Why not using RDMA WRITE( with imm) or RDMA READ to avoid additional memory copy?
zpcalan opened this issue · 9 comments
Hi developers of dmlc.
Recently I've been working with ps-lite. I find out that in the operation of KVWorker::Pull
, there maybe some memory copy operations that may cause performance overhead:
template <typename Val>
void KVServer<Val>::Response(const KVMeta& req, const KVPairs<Val>& res) {
Message msg;
msg.meta.app_id = obj_->app_id();
msg.meta.customer_id = req.customer_id;
msg.meta.request = false;
msg.meta.push = req.push;
msg.meta.pull = req.pull;
msg.meta.head = req.cmd;
msg.meta.timestamp = req.timestamp;
msg.meta.recver = req.sender;
if (res.keys.size()) {
msg.AddData(res.keys);
msg.AddData(res.vals);
if (res.lens.size()) {
msg.AddData(res.lens);
}
}
Postoffice::Get()->van()->Send(msg);
}
In my opinion, code msg.AddData
holds back the communication between woker and server.
If using RDMA WRITE( with imm) or RDMA READ, we can exchange the address by out-of-band communication in the beginning, then do PULL and PUSH on these addresses.
This is just my thought. Please correct me if I'm wrong or I miss some details.
By the way, the function Van::PackMetaPB
used by IBVERBS misses pb->set_pull(meta.pull);
which is in the function of Van::PackMeta
used by ZMQ. This will cause the error when running the test case ps-lite/tests/test_kv_app.cc
using IBVERBS.
@zpcalan msg.AddData
does not involve extra copy. It only operates on SArray, which is a shared pointer that points to the actual message address. In ibverbs_van.h
, we implement RDMA write so the sending is zero copy, like what you said.

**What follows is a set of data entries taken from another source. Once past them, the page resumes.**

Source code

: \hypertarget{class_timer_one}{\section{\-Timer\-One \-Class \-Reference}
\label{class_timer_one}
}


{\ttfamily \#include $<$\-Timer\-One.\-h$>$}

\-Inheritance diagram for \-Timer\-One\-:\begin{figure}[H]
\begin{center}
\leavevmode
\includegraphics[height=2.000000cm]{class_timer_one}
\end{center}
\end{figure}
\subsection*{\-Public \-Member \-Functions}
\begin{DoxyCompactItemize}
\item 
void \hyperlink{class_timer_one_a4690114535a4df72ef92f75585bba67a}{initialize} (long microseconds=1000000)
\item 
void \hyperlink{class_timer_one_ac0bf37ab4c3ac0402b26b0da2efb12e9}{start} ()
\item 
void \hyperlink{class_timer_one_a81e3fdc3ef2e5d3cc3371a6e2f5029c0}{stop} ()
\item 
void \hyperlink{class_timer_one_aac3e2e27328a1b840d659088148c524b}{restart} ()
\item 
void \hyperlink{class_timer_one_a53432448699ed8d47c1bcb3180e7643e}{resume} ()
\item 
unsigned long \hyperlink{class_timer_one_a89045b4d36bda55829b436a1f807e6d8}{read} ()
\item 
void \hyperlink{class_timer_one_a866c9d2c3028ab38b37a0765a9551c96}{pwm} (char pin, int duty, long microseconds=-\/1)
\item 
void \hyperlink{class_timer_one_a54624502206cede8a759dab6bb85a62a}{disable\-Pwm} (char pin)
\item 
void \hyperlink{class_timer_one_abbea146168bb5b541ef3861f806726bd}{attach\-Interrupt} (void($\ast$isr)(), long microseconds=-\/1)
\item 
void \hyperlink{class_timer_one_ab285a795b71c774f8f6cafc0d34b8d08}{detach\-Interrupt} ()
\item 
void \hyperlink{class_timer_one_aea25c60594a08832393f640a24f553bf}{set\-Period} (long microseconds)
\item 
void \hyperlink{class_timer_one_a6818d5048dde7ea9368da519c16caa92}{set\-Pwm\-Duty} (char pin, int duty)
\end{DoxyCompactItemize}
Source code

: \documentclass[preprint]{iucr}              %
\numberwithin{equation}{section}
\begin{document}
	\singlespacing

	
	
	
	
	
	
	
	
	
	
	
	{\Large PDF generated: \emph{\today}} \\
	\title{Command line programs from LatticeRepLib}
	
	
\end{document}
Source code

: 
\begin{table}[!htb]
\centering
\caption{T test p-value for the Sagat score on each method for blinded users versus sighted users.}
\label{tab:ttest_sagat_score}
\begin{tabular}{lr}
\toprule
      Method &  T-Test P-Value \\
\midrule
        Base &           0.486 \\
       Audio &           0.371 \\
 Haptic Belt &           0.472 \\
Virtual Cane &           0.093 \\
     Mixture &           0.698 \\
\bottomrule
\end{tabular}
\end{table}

@ymjiang Thanks for your reply! I will go deep into the code later. For now I have two questions:
1.Do you mean that the time cost on framework would be very little in both pull and push?(Just to confirm)
2.Do you think it's neccessary to add pb->set_pull(meta.pull);
in function Van::PackMetaPB
to avoid error when running your test case?
1.Do you mean that the time cost on framework would be very little in both pull and push?(Just to confirm)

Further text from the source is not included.